Regulatory Investigations and Financial Crime Insights

FCA Proceedings and Privilege

Reasoning in the recent FCA v Carillion PLC (In Liquidation) decision may be relevant to the question of when litigation privilege arises during a regulatory investigation.

In FCA v Carillion PLC (In Liquidation) [2020] EWHC 2146 (Ch) the Insolvency and Companies Court determined that the issuance of a Warning Notice by the FCA would constitute "proceedings" within the meaning of section 130 Insolvency Act 1986. Some of the reasoning in the judgment may be relevant to the question of when, during the course of a regulatory investigation, are proceedings in contemplation for the purpose of litigation privilege.

Section 130(2) Insolvency Act 1986 provides that as a consequence of a winding up order “no action or proceeding” shall be proceeded with or commenced against the company or its property, except by leave of the court and subject to such terms as the court may impose.

In Carillion, Judge Clive Jones, considered the question of whether, pursuant to section 130(2), the Court’s leave would be required for the FCA to issue a Warning Notice against Carillion PLC proposing disciplinary action for breach of the Listing Rules and/or MAR arising from statements made to the market by Carillion before its collapse. In reaching his decision he considered whether the RDC process, including the issuance of a Warning Notice, would constitute proceedings, making the following findings regarding the nature of the process.

82…the nature of the decision and the process applied by the Upper Tribunal, as by the FCA/RDC, “cries out” as a “proceeding”.

83. In that regard it is of note that whether before the RDC or the Upper Tribunal, a decision is made upon individual responsibility and liability. That is its nature. There is a process for that decision which identifies the claim of breach, presents the facts and matters and the supporting and opposing evidence relied upon, listens to representations and reaches a decision. It is a process which starts with the formality of a Warning Notice and requires a Notice of Discontinuance of “proceedings” should the FCA decide not to issue a Decision Notice or the Upper Tribunal conclude that a Final Notice will not be issued. All these are features of “proceedings”.

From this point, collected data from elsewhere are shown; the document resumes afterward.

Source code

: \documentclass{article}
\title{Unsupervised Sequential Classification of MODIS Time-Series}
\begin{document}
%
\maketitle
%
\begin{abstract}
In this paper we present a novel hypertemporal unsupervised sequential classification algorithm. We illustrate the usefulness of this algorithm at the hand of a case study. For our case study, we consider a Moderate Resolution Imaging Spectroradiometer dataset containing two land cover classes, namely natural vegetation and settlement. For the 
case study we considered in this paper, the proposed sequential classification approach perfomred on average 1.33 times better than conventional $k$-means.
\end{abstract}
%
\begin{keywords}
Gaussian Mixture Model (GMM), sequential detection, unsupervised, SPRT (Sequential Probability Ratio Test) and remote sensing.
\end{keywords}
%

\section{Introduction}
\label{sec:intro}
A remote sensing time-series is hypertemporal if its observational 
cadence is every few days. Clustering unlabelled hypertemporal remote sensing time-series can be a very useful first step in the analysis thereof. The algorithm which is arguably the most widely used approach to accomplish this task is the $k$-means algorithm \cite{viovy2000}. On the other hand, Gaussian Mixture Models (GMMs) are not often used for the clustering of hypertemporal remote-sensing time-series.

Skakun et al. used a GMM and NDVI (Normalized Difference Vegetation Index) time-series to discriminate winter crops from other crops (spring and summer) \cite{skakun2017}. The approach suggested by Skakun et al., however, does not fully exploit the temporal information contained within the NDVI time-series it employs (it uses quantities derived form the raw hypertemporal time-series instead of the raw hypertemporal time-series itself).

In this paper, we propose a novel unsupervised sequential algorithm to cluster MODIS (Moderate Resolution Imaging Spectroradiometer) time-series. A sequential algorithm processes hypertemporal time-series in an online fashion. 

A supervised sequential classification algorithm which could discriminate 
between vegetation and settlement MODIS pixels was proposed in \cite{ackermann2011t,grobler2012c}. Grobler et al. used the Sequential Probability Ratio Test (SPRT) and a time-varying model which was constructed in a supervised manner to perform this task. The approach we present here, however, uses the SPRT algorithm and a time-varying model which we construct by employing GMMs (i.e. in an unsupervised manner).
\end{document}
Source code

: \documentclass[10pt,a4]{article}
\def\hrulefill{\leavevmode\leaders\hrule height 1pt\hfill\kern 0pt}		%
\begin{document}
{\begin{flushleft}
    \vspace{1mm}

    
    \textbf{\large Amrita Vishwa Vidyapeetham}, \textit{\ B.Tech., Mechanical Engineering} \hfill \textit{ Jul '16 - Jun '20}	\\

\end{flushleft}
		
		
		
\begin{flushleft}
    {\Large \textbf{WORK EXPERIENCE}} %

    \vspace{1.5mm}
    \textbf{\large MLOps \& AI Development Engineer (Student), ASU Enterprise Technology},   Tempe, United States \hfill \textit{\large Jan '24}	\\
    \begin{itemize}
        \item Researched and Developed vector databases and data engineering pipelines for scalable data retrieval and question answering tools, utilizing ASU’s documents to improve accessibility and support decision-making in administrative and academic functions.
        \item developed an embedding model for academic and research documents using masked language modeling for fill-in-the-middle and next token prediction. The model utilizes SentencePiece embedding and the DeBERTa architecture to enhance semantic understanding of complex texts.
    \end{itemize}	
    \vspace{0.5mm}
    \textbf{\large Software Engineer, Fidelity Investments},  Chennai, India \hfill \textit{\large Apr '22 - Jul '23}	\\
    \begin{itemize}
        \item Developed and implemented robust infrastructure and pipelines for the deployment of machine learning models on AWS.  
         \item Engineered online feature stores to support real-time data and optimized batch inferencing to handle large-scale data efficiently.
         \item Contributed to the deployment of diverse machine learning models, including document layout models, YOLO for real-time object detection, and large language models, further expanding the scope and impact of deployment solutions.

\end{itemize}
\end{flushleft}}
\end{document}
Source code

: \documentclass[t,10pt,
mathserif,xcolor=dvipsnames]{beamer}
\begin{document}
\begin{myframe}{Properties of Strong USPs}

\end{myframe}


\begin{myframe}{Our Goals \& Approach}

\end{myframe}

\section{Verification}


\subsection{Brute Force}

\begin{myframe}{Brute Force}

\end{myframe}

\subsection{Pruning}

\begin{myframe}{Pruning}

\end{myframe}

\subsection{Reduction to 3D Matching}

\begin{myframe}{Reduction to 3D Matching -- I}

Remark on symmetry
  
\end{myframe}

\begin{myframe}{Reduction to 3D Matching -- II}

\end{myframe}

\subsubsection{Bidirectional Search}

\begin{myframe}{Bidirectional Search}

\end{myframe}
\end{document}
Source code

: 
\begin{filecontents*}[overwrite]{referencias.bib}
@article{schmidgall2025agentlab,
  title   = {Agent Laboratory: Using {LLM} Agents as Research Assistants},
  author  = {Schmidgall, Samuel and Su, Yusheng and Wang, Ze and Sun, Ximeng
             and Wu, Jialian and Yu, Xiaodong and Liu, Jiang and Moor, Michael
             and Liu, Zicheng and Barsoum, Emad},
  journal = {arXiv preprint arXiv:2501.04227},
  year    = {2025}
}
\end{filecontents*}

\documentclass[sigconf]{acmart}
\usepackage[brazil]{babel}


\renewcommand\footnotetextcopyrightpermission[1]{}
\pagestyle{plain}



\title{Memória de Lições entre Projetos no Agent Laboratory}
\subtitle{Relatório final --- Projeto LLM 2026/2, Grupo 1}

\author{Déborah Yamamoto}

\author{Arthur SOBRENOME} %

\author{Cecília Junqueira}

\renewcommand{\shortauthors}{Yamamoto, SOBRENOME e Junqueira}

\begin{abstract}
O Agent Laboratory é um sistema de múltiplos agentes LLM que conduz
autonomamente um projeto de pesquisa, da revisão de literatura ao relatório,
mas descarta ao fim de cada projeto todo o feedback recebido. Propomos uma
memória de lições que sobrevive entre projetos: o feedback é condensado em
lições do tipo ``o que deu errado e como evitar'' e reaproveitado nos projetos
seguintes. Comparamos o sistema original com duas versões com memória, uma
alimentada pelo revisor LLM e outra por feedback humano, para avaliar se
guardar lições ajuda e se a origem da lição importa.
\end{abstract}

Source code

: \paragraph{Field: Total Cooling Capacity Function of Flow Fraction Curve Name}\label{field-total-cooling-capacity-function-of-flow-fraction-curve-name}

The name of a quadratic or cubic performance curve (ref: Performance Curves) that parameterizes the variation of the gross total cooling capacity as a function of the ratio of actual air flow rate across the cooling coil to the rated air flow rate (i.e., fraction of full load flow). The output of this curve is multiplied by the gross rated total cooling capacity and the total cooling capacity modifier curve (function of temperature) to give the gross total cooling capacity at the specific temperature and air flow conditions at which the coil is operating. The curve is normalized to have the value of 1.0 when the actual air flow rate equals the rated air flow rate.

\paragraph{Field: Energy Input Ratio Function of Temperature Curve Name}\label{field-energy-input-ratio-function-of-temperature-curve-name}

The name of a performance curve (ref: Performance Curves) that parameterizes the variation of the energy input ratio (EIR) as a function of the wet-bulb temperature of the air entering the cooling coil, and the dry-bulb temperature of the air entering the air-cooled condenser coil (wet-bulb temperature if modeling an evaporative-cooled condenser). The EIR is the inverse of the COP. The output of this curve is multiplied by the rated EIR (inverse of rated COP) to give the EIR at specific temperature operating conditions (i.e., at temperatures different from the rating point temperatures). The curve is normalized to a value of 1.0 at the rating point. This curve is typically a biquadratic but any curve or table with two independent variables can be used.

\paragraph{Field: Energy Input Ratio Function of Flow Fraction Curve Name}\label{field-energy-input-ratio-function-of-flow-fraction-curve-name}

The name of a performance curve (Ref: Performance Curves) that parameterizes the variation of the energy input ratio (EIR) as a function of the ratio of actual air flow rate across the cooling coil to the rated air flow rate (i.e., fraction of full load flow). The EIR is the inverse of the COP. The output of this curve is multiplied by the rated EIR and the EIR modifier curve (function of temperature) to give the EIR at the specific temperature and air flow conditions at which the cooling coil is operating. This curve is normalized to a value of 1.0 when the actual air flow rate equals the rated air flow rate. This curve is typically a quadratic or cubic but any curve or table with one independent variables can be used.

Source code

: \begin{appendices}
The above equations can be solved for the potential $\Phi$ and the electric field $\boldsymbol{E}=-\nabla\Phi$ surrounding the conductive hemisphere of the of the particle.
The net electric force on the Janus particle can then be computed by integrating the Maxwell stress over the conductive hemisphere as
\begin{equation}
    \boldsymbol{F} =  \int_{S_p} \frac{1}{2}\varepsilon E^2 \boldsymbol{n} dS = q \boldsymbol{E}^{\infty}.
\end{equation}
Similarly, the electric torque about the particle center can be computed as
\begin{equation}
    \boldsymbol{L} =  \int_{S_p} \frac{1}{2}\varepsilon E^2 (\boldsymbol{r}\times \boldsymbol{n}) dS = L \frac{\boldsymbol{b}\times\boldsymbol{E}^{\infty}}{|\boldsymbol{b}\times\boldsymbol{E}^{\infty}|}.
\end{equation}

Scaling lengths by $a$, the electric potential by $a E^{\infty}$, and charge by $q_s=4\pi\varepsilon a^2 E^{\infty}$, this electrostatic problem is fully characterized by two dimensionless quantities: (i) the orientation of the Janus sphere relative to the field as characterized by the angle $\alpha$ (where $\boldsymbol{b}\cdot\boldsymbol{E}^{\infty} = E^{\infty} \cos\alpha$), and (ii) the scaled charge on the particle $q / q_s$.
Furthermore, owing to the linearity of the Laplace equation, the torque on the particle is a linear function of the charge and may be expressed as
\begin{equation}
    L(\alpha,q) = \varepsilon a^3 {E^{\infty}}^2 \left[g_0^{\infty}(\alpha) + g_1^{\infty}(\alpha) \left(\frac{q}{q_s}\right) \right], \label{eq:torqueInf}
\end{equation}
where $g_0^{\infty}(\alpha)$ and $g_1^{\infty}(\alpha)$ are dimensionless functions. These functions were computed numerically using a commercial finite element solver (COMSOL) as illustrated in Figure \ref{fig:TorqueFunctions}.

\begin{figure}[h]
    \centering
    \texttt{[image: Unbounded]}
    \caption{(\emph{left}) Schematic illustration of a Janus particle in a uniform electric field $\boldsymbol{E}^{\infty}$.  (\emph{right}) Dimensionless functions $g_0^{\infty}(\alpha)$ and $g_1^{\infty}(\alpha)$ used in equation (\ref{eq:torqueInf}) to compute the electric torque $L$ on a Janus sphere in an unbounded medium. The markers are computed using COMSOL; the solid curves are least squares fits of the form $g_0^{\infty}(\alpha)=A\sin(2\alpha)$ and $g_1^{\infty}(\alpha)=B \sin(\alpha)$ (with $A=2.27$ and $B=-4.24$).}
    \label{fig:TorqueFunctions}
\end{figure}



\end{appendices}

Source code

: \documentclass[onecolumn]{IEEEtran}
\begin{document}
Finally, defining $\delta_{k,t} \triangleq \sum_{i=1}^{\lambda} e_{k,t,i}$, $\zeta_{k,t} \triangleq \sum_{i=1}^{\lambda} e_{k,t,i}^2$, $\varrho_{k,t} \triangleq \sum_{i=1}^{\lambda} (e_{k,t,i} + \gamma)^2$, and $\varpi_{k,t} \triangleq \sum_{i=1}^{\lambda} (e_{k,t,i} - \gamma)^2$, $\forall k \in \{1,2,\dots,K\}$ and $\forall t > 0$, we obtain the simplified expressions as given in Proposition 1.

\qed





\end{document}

Section 413 FSMA protects from disclosure to the FCA communications made in contemplation of and for the purpose of legal proceedings. The question of whether legal proceedings are in contemplation in an Enforcement investigation is a question of fact which may vary from case to case, but in the past the FCA has taken the position that its investigation process does not become sufficiently adversarial to constitute "legal proceedings" for these purposes until after the RDC has issued a Decision Notice.

Whilst the Court in Carillion was not concerned with the question of whether the RDC process was adversarial or the question of privilege, the judge's reasoning, whilst not determinative of the issue, lends weight to the argument that the RDC process constitutes legal proceedings and therefore that communications made during an investigation in contemplation of the RDC process (for example interviewing witnesses) might benefit from litigation privilege.

Permission to appeal has been granted. The High Court judge's decision in due course may contain further commentary relevant to this issue.